» **What the task asks**
The word "Features": say how many lines of the data below contain it, and give the number alone.

» **Data to process**
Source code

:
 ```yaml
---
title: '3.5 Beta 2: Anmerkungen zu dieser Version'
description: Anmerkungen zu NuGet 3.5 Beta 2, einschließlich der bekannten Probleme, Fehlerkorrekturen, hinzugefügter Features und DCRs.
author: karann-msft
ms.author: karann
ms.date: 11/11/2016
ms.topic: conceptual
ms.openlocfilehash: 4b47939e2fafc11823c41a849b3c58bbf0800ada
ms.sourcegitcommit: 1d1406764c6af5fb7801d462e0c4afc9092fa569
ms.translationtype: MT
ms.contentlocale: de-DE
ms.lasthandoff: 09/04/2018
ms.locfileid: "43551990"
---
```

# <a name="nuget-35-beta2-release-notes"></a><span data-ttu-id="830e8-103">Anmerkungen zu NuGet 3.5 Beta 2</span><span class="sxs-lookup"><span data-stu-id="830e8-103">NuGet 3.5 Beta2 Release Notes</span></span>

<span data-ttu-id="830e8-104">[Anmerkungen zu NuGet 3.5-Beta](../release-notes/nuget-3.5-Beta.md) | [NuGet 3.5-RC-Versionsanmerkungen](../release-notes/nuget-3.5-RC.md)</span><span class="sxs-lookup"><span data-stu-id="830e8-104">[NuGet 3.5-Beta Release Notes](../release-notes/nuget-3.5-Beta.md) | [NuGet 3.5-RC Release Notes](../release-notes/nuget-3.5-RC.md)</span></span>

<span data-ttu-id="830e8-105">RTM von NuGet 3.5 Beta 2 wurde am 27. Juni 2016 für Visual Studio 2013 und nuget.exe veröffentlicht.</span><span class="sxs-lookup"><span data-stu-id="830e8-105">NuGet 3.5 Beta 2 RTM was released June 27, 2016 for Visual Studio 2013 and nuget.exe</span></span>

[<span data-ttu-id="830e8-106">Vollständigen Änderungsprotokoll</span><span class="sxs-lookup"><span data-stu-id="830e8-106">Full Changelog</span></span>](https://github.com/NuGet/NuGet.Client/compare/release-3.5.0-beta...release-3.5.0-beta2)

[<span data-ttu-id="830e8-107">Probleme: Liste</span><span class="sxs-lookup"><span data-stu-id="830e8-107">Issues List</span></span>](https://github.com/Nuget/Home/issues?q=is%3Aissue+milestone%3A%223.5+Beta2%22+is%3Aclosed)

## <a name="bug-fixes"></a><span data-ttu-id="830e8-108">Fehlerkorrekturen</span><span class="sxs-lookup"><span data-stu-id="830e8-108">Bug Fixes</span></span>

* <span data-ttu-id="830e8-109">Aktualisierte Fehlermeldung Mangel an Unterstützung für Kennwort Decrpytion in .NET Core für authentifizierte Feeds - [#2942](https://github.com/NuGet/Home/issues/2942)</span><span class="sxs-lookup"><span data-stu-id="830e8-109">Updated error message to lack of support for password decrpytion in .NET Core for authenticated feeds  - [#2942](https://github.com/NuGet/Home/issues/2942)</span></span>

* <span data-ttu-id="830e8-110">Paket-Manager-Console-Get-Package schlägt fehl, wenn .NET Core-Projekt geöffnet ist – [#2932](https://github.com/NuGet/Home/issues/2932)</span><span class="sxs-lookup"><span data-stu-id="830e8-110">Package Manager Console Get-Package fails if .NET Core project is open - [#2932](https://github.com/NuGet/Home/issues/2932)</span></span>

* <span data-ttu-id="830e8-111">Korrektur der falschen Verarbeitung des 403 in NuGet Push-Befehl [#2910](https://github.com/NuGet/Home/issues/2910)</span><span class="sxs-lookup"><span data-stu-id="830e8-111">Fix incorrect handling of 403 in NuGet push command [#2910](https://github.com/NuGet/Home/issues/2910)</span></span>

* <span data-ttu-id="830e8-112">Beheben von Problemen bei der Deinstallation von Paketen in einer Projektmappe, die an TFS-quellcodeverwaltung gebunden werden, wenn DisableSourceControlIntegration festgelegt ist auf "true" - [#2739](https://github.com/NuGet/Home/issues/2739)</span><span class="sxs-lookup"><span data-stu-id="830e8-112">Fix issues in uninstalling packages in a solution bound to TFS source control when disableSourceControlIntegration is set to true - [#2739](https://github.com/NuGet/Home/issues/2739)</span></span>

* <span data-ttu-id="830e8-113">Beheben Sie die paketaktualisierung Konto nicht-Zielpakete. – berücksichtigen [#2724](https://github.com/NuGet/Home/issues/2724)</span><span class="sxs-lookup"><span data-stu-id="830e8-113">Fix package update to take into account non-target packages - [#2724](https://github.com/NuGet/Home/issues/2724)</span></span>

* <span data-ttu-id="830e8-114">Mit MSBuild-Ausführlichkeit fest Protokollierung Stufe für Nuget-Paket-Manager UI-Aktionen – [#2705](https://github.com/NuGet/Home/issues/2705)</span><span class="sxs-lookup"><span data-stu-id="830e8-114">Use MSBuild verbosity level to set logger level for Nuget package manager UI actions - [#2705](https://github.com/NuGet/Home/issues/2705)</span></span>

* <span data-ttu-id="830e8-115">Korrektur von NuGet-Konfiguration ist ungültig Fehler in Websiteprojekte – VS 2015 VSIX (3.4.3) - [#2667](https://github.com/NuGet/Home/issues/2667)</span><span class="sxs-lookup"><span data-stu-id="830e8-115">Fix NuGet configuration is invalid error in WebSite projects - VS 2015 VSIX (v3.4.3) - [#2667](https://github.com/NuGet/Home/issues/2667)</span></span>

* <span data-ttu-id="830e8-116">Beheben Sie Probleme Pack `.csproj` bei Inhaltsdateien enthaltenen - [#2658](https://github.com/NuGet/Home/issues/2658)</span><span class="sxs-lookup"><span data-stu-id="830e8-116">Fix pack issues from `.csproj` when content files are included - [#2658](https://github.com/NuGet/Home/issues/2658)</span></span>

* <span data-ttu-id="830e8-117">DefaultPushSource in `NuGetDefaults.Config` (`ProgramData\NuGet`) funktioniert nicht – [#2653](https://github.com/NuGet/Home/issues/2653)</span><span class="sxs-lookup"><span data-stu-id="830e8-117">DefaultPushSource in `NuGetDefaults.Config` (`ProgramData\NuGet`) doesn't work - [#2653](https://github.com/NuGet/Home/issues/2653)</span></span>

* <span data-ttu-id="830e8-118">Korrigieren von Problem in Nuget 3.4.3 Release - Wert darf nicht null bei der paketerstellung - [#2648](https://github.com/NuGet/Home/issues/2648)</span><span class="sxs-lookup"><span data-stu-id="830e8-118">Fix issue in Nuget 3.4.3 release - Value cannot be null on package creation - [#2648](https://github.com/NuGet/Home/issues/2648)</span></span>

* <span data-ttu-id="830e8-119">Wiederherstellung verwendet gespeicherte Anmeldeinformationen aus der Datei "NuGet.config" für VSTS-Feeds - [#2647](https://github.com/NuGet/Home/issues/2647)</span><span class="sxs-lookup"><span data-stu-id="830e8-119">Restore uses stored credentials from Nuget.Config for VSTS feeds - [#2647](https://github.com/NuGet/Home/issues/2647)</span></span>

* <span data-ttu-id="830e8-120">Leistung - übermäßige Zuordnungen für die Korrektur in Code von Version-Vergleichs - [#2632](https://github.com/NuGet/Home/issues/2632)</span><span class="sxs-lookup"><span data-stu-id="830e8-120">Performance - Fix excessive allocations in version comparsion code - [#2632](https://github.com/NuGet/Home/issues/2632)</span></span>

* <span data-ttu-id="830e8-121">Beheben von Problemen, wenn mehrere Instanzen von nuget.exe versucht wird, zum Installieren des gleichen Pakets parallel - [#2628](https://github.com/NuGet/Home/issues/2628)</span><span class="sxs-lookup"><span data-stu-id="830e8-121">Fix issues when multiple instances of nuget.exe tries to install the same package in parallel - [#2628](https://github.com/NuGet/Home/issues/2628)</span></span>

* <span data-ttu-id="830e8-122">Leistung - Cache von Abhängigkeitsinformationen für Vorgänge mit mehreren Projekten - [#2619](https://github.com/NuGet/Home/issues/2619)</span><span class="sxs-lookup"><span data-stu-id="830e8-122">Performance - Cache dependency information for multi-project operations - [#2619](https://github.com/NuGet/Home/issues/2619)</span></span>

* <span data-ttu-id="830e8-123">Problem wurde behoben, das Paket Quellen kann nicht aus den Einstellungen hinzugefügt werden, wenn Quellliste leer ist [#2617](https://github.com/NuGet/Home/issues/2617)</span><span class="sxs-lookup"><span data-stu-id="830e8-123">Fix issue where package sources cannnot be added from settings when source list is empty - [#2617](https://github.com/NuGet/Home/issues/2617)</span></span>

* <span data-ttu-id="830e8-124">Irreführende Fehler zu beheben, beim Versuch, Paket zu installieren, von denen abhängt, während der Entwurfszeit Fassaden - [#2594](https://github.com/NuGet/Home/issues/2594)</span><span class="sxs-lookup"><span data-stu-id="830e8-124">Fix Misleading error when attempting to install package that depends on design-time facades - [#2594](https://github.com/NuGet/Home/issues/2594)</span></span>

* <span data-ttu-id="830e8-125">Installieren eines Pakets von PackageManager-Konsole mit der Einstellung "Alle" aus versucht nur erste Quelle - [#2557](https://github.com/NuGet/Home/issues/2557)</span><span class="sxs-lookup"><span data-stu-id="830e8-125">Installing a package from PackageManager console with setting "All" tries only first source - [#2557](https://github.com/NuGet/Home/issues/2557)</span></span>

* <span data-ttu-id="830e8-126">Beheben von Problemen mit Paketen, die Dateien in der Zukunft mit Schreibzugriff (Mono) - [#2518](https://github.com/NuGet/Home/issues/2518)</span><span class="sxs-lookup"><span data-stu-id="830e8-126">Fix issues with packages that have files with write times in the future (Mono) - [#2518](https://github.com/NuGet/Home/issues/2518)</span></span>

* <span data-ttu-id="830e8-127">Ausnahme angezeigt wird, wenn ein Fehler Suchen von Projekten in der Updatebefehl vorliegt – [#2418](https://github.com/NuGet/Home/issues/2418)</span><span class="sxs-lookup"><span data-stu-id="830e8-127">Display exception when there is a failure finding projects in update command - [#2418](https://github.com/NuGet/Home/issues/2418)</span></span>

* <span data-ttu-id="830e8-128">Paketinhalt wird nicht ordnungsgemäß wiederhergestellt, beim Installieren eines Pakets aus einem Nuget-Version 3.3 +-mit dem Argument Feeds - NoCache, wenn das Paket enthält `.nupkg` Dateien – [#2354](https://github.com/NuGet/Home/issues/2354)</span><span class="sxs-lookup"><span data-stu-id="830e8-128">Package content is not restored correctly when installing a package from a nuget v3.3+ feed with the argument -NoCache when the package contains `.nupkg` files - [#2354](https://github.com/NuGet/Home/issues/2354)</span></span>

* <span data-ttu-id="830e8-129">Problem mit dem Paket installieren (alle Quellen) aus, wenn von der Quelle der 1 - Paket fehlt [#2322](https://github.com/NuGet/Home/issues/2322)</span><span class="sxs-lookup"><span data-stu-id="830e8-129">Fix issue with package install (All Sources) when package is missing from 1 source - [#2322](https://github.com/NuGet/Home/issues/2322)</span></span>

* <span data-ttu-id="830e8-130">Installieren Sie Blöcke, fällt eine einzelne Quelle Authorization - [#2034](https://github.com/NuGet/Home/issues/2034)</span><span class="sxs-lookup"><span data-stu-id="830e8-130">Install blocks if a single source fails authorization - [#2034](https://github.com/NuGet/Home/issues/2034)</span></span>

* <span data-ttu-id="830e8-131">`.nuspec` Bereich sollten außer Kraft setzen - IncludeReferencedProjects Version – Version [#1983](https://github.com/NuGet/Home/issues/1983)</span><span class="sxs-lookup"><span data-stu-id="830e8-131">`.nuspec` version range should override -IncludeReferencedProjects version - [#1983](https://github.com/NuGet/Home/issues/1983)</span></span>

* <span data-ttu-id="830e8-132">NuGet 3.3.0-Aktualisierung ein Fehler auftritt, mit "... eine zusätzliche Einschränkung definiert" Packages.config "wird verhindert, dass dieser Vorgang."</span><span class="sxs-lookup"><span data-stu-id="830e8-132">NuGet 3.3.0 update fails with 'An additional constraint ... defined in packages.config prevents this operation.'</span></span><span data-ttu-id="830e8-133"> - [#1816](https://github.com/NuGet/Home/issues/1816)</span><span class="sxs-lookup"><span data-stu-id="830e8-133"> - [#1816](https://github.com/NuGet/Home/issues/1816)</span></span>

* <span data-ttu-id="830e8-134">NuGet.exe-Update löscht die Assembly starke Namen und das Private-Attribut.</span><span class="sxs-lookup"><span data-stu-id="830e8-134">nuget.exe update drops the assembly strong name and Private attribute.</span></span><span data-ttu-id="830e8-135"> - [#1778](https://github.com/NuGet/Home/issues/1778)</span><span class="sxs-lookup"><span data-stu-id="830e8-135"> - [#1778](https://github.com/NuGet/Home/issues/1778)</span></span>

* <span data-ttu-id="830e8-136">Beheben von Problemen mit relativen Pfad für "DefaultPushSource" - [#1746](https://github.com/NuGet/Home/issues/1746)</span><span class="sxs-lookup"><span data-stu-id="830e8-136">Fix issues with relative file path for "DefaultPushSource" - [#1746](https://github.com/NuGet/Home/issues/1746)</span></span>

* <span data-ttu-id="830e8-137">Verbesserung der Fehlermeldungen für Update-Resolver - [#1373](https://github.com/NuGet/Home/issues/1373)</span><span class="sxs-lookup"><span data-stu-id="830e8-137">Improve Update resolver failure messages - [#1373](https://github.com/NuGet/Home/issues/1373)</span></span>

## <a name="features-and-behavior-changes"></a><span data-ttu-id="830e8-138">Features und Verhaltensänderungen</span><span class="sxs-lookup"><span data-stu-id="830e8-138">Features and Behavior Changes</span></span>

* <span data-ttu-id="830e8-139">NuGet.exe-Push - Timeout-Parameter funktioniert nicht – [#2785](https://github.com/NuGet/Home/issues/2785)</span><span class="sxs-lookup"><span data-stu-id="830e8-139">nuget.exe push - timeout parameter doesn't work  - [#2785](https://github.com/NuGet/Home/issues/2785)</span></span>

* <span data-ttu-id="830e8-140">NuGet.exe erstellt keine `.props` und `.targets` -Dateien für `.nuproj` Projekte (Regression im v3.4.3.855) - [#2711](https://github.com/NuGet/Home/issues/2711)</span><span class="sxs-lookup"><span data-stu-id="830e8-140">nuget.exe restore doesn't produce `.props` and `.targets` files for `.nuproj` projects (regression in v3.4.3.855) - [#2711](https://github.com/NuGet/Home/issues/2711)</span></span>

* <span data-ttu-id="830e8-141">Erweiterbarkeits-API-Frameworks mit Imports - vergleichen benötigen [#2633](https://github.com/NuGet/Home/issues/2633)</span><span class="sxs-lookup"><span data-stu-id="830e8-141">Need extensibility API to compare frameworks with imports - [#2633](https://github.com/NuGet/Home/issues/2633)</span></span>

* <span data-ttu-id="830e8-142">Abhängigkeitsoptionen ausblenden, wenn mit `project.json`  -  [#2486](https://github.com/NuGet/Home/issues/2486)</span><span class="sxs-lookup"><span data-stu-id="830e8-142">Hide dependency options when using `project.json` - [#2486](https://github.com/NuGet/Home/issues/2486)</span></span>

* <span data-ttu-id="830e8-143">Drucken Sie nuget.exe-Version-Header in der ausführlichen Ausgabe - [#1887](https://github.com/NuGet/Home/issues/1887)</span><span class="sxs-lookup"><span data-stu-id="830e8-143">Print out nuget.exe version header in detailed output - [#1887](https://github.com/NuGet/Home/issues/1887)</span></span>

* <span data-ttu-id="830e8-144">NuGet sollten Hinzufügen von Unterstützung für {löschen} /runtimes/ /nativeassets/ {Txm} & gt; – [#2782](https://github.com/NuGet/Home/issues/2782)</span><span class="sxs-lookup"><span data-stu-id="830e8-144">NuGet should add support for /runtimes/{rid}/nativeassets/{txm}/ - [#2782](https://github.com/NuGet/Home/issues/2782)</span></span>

» **Answer space**
2